Also, this might come as a shock to some analysts, but the West is not the world. During Russia’s estrangement from NATO powers and their Asian allies, such as Japan and South Korea, Moscow has carried on business as usual with other major powers. Relations with China (now the world’s largest economy by some measurements) are at an all time high and positive bilateral cooperation continues with India, Brazil and South Africa, through the BRICS club. Due to naval tensions, Beijing’s bonds with America are currently under strain, which has accelerated China’s willingness to coalesce with the Kremlin.

Despite this, there is no doubt that perceptions of Russia reached rock bottom in North America and parts of Europe IN 2014. However, demonstrating the power of propaganda, there has been a rapid reversal in anti-Russian sentiment in recent weeks. Popular American media outlets like Bloomberg, The Wall Street Journal and The New York Times have eased up on their attacks and even begun to, for the first time in years, carry some articles sympathetic to Moscow.
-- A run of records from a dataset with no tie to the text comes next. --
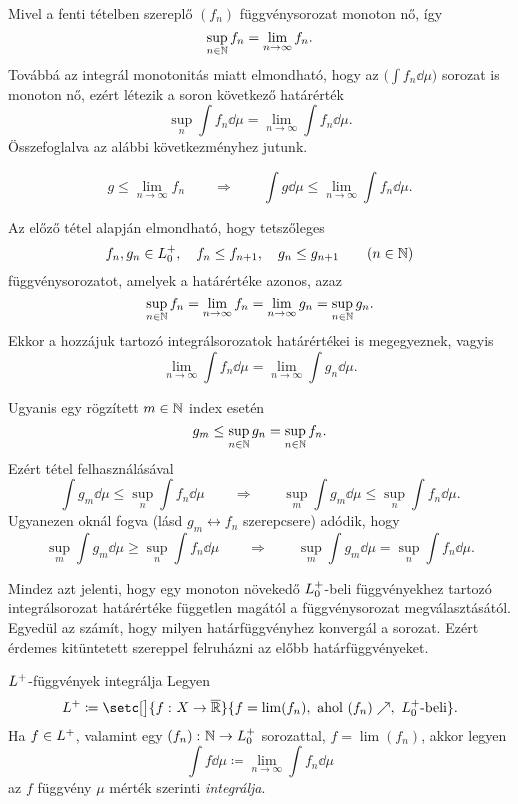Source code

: \documentclass[
]{elteikthesis}[2024/04/26]
\begin{document}
	\newpage
	\begin{note}
		Mivel a fenti tételben szereplő \( (f_n) \) függvénysorozat monoton nő, így
		\[
			\sup_{n \in \mathbb{N}} f_n = \lim_{n \to \infty} f_n.
		\]
		Továbbá az integrál monotonitás miatt elmondható, 
		hogy az \( \bigl( \int f_n \dd{\mu} \bigr) \) sorozat is monoton nő,
		ezért létezik a soron következő határérték
		\[
			\sup_{n} \int f_n \dd{\mu} = 
			\lim_{n \to \infty} \int f_n \dd{\mu}.
		\]
		Összefoglalva az alábbi következményhez jutunk.
		
		\begin{theo*}
			\[
				g \leq \lim_{n \to \infty} f_n
				\qquad \Longrightarrow \qquad
				\int g \dd{\mu} \leq \lim_{n \to \infty} \int f_n \dd{\mu}.
			\]
		\end{theo*}
	\end{note}
	
	Az előző tétel alapján elmondható, hogy tetszőleges
	\[
		f_n, g_n \in \StepFuncPos, \quad f_n \leq f_{n + 1}, \quad g_n \leq g_{n + 1} \qquad (n \in \N)
	\]
	függvénysorozatot, amelyek a határértéke azonos, azaz
	\[
		\sup_{n \in \mathbb{N}} f_n = 
		\lim_{n \to \infty} f_n = 
		\lim_{n \to \infty} g_n = 
		\sup_{n \in \mathbb{N}} g_n.
	\]
	Ekkor a hozzájuk tartozó integrálsorozatok határértékei is megegyeznek, vagyis
	\[
		\lim_{n \to \infty} \int f_n \dd{\mu} = 
		\lim_{n \to \infty} \int g_n \dd{\mu}.
	\]
	\begin{prf*}
		Ugyanis egy rögzített \( m \in \mathbb{N} \) index esetén
		\[
			g_m \leq \sup_{n \in \mathbb{N}} g_n = \sup_{n \in \mathbb{N}} f_n.
		\]
		Ezért  tétel felhasználásával
		\[
			\int g_m \dd{\mu} \leq \sup_{n} \int f_n \dd{\mu}
			\qquad \Longrightarrow \qquad
			\sup_{m} \int g_m \dd{\mu} \leq \sup_{n} \int f_n \dd{\mu}.
		\]
		Ugyanezen oknál fogva (lásd \( g_m \longleftrightarrow f_n \) szerepcsere) adódik, hogy
		\[
			\sup_{m} \int g_m \dd{\mu} \geq \sup_{n} \int f_n \dd{\mu}
			\qquad \Longrightarrow \qquad
			\boxed{\sup_{m} \int g_m \dd{\mu} = \sup_{n} \int f_n \dd{\mu}}.
		\]
	\end{prf*}
	
	\noindent
	Mindez azt jelenti, hogy egy monoton növekedő \( \StepFuncPos \)-beli függvényekhez tartozó 
	integrálsorozat határértéke független magától a függvénysorozat megválasztásától. 
	Egyedül az számít, hogy milyen határfüggvényhez konvergál a sorozat.
	Ezért érdemes kitüntetett szereppel felruházni az előbb határfüggvényeket.
	
	\begin{definition}{\( L^+ \)-függvények integrálja}{}
		Legyen
		\[
			\StepFuncPlus \coloneq
			\setc[\big]{ \func{f}{X}{\overline{\R}} }
			     { f = \lim(f_n), \text{ ahol } (f_n) \nearrow, \ \StepFuncPos \text{-beli}}.
		\]
		Ha \( f \in L^+ \), valamint egy \( \func{(f_n)}{\N}{\StepFuncPos} \) sorozattal,
		\( f = \lim(f_n) \), akkor legyen
		\[
			\int f \dd{\mu} \coloneq 
			\lim_{n \to \infty} \int f_n \dd{\mu}
		\]
		az \( f \) függvény \( \mu \) mérték szerinti \emph{integrálja}.
	\end{definition}
	
\end{document}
The UK’s Economist magazine, which is notoriously hostile to the Kremlin, even admitted that “in the face of a common threat from Islamist terror, Russia and the West may be moving closer”. The $64,000 question remains. Will cooperation on Syria herald a brave new dawn in relations between Russia and its NATO partners, or is it only a temporary respite from a long-term war of attrition? As Bob Dylan sang: “the answer is blowing in the wind.”

Meanwhile, Putin himself is expected to outline his vision for future cooperation between Russia and the West on Thursday. The President will be addressing the Russian Parliament then and may call for both sides to abandon their differences and team up in the fight against terrorism.